Bulgarian Helsinki Committee
- Founded: 1992
- Type: Non-profit NGO
- Focus: Human rights activism
- Location(s): Sofia, Bulgaria;
- Region served: Bulgaria
- Product: non profit human rights advocacy
- Website: www.bghelsinki.org

= Bulgarian Helsinki Committee =

The Bulgarian Helsinki Committee (Български хелзинкски комитет) is an independent non-governmental organization for human rights founded on July 14, 1992 in Sofia, Bulgaria. Its main objectives are protection and promotion of human rights in Bulgaria. With more than 30 associates, the Bulgarian Helsinki Committee is the largest human rights watchdog in the country.

== History ==
In 1975, the Helsinki Final Act was signed by a number of nations, including nearly all European nations, in Helsinki, Finland. Beginning in 1976, a number of dissident Helsinki watchdog groups formed throughout the nations of the Eastern Bloc. In 1982, the International Helsinki Federation was founded to coordinate individual Helsinki committees.

The Bulgarian Helsinki Committee was founded on July 14, 1992 with a headquarters in Sofia, Bulgaria.
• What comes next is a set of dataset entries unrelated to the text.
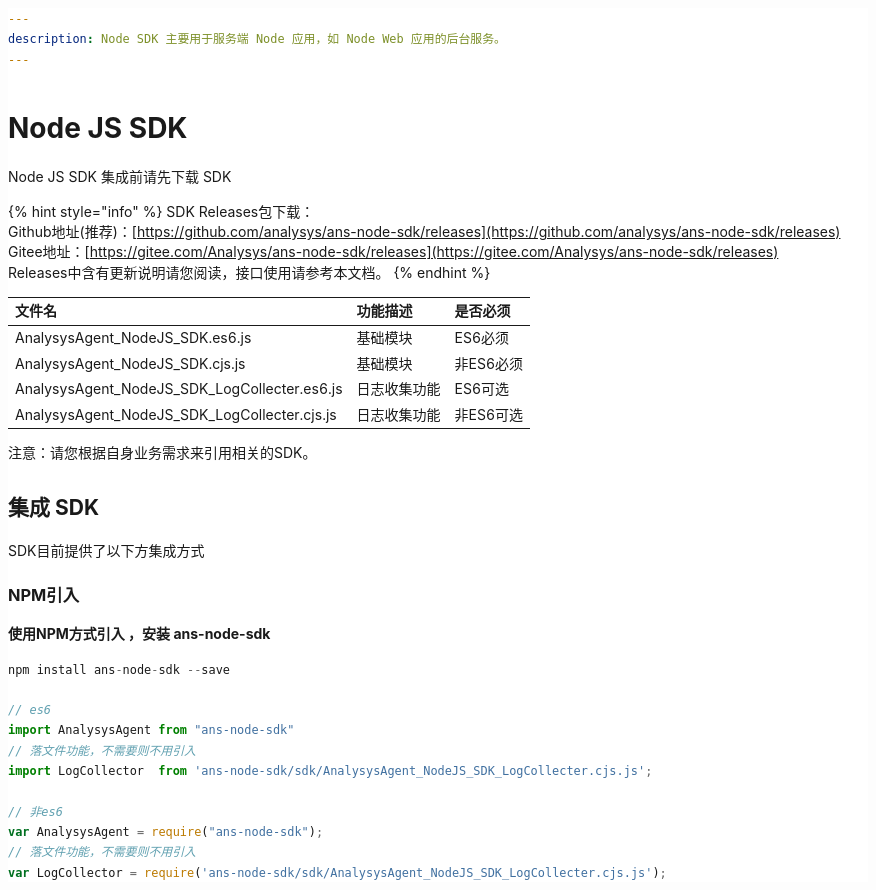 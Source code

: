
 ```yaml
---
description: Node SDK 主要用于服务端 Node 应用，如 Node Web 应用的后台服务。
---
```


# Node JS SDK

Node JS SDK 集成前请先下载 SDK

{% hint style="info" %}
SDK Releases包下载：  
Github地址\(推荐\)：[https://github.com/analysys/ans-node-sdk/releases](https://github.com/analysys/ans-node-sdk/releases)  
Gitee地址：[https://gitee.com/Analysys/ans-node-sdk/releases](https://gitee.com/Analysys/ans-node-sdk/releases)  
Releases中含有更新说明请您阅读，接口使用请参考本文档。
{% endhint %}

| 文件名 | 功能描述 | 是否必须 |
| :--- | :--- | :--- |
| AnalysysAgent\_NodeJS\_SDK.es6.js | 基础模块 | ES6必须 |
| AnalysysAgent\_NodeJS\_SDK.cjs.js | 基础模块 | 非ES6必须 |
| AnalysysAgent\_NodeJS\_SDK\_LogCollecter.es6.js | 日志收集功能 | ES6可选 |
| AnalysysAgent\_NodeJS\_SDK\_LogCollecter.cjs.js | 日志收集功能 | 非ES6可选 |

注意：请您根据自身业务需求来引用相关的SDK。

## 集成 SDK

SDK目前提供了以下方集成方式

### **NPM引入**

**使用NPM方式引入 ，安装 ans-node-sdk**

```javascript
npm install ans-node-sdk --save

// es6 
import AnalysysAgent from "ans-node-sdk"
// 落文件功能，不需要则不用引入
import LogCollector  from 'ans-node-sdk/sdk/AnalysysAgent_NodeJS_SDK_LogCollecter.cjs.js';

// 非es6 
var AnalysysAgent = require("ans-node-sdk");
// 落文件功能，不需要则不用引入
var LogCollector = require('ans-node-sdk/sdk/AnalysysAgent_NodeJS_SDK_LogCollecter.cjs.js');
```
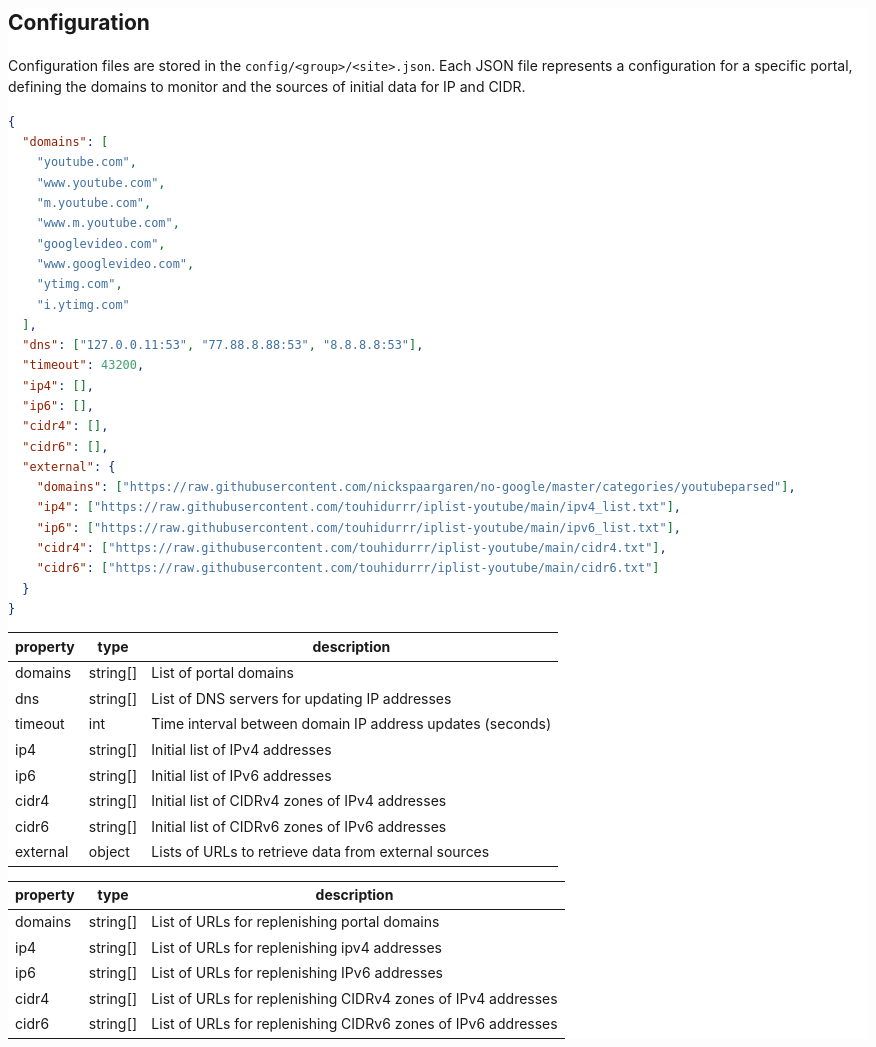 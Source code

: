 ## Configuration

Configuration files are stored in the `config/<group>/<site>.json`. Each JSON file represents a configuration for a specific portal, defining the domains to monitor and the sources of initial data for IP and CIDR.

```json
{
  "domains": [
    "youtube.com",
    "www.youtube.com",
    "m.youtube.com",
    "www.m.youtube.com",
    "googlevideo.com",
    "www.googlevideo.com",
    "ytimg.com",
    "i.ytimg.com"
  ],
  "dns": ["127.0.0.11:53", "77.88.8.88:53", "8.8.8.8:53"],
  "timeout": 43200,
  "ip4": [],
  "ip6": [],
  "cidr4": [],
  "cidr6": [],
  "external": {
    "domains": ["https://raw.githubusercontent.com/nickspaargaren/no-google/master/categories/youtubeparsed"],
    "ip4": ["https://raw.githubusercontent.com/touhidurrr/iplist-youtube/main/ipv4_list.txt"],
    "ip6": ["https://raw.githubusercontent.com/touhidurrr/iplist-youtube/main/ipv6_list.txt"],
    "cidr4": ["https://raw.githubusercontent.com/touhidurrr/iplist-youtube/main/cidr4.txt"],
    "cidr6": ["https://raw.githubusercontent.com/touhidurrr/iplist-youtube/main/cidr6.txt"]
  }
}
```
| property | type     | description                                               |
|----------|----------|-----------------------------------------------------------|
| domains  | string[] | List of portal domains                                    |
| dns      | string[] | List of DNS servers for updating IP addresses             |
| timeout  | int      | Time interval between domain IP address updates (seconds) |
| ip4      | string[] | Initial list of IPv4 addresses                            |
| ip6      | string[] | Initial list of IPv6 addresses                            |
| cidr4    | string[] | Initial list of CIDRv4 zones of IPv4 addresses            |
| cidr6    | string[] | Initial list of CIDRv6 zones of IPv6 addresses            |
| external | object   | Lists of URLs to retrieve data from external sources      |

| property | type     | description                                                  |
|----------|----------|--------------------------------------------------------------|
| domains  | string[] | List of URLs for replenishing portal domains                 |
| ip4      | string[] | List of URLs for replenishing ipv4 addresses                 |
| ip6      | string[] | List of URLs for replenishing IPv6 addresses                 |
| cidr4    | string[] | List of URLs for replenishing CIDRv4 zones of IPv4 addresses |
| cidr6    | string[] | List of URLs for replenishing CIDRv6 zones of IPv6 addresses |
The organization was a member of the Vienna-based International Helsinki Federation until the Federation's insolvency in 2007. Nowadays it is an independent organization. The Committee is registered with the Bulgarian Central registry of non-profit organization in the public benefit.

== Objectives ==

The Bulgarian Helsinki Committee's objectives are the protection and promotion with focus of the rights of minorities and vulnerable groups. The organization actively lobbies for legislative reforms in the field of human rights; it is actively involved in public debates on human rights issues and carries out advocacy for the protection of human rights. The Committee is also involved in human rights education, conference and workshop organization, public actions and other public activities with a focus on human rights.

== Structure ==

The Bulgarian Helsinki Committee is managed by two bodies: the General Meeting and Management Committees. The General Meeting is the supreme body of the organization and includes all members of the Committee (25 members as of early 2013). The Management Committee is appointed by the General Meeting, and it has executive functions.

== Programmes ==

The Bulgarian Helsinki Committee works through five programmes: Programming and administration, Legal Defence, Monitoring and research, Campaigns and communications and Legal protection of refugees and migrants.

The organization publishes a monthly magazine.

==Funding==

The Committee is a nonprofit organization and is entirely funded by donations. In the recent years the largest donors have been public and private organizations, such as the Leon Levy Foundation, Open Society Foundations, Oak Foundation, United Nations High Commissioner for Refugees, European Union Fundamental Rights Agency, the European Commission, United States Agency for International Development.